President Goodluck Jonathan recently declared a state of emergency in three north-eastern states of Borno, Yobe and Adamawa.
Consequently, there has been huge troop’s movement to the areas so as to contain the activities of the Islamist sect, Boko Haram, that have claimed responsibility for series of terrorist attacks in the north.
The Director of Defence Information (DDI), Brig Gen Chris Olukolade described the report titled “In Nigeria, ‘Killing People Without Asking Who they Are” as a deliberate attempt to paint the Nigerian military in bad light and ridicule the institution.
“The Defence Headquarters has noted the report published in the New York Times with the title “In Nigeria, ‘Killing People Without Asking Who they Are”. The New York Times report dwelling on what it described as “atrocities being committed by the Nigerian military against innocent civilians”, sought to create in the minds of its reader’s an imaginary refugee situation in the area.
“It quoted non-existent people, painted a picture of an army that cannot distinguish between the enemy and unarmed civilians; an army that turns its guns against the same people it is out to protect. This is certainly not the Nigerian Armed Forces, and there is no killing of civilians in the on-going operation as New York Times desperately sought to portray, the spokesman stated.
Olukolade also said that the claims remain half-truths, unsubstantiated and outright misrepresentations, saying the report “strived in futility to demonize the ongoing operation in the Northeast, all with the intention of bringing to disrepute, the character and professionalism of the Nigerian military and security agencies.
“Apart from the reference to its series of usually faceless sources, there is so far no reasonable evidence of the allegations so zealously presented by the New York Times. “There is indeed no basis for such situation neither has there been any credible report from responsible quarters in Nigeria”.
The Defence spokesman also debunked claim that “Nigerian refugees are pouring into Niger Republic despite the unambiguous rebuttal by the National Emergency Management Agency (NEMA) and the Borno State Government,” saying it was another pointer “to the deliberate misrepresentation of facts by New York Times and its allies in the social media”.
Olukolade insisted that NEMA and the State Government concerned “have already addressed this issue in their separate statements on 28 May 2013 published in the Daily Trust of 29 May and other media outlets in Nigeria.

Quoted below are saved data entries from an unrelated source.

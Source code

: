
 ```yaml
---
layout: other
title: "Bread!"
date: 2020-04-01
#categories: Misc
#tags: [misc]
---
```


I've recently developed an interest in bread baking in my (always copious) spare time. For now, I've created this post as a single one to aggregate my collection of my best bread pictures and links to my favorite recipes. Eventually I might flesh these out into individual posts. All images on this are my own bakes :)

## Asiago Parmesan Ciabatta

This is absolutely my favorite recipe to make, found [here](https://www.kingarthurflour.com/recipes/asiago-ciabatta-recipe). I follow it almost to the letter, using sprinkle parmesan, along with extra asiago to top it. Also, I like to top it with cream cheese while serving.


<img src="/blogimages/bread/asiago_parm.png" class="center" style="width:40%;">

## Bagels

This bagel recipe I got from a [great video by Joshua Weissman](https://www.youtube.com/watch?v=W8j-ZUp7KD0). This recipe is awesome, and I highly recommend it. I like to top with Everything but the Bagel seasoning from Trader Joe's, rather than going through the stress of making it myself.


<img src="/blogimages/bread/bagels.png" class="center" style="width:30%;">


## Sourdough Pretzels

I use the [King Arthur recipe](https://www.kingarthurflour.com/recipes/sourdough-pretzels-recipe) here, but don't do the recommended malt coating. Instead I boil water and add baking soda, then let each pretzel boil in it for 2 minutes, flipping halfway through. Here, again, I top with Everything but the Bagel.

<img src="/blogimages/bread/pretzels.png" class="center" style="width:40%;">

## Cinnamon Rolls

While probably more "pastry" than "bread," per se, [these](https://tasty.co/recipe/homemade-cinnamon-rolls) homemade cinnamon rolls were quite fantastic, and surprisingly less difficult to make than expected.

“Indeed, if the foreign media, propelled by whatever ulterior motive, have resolved to whip up resentment against our institutions, it is certainly not incumbent on any of our local media organizations in Nigeria to offer its platform for the orchestration of such mischief”.
He therefore, alerted “Nigerians particularly our local media about this unfortunate tendency and trend in the foreign media”, urging the local media “to remain patriotic as they have demonstrated in their coverage of the operation so far is again reiterated please”.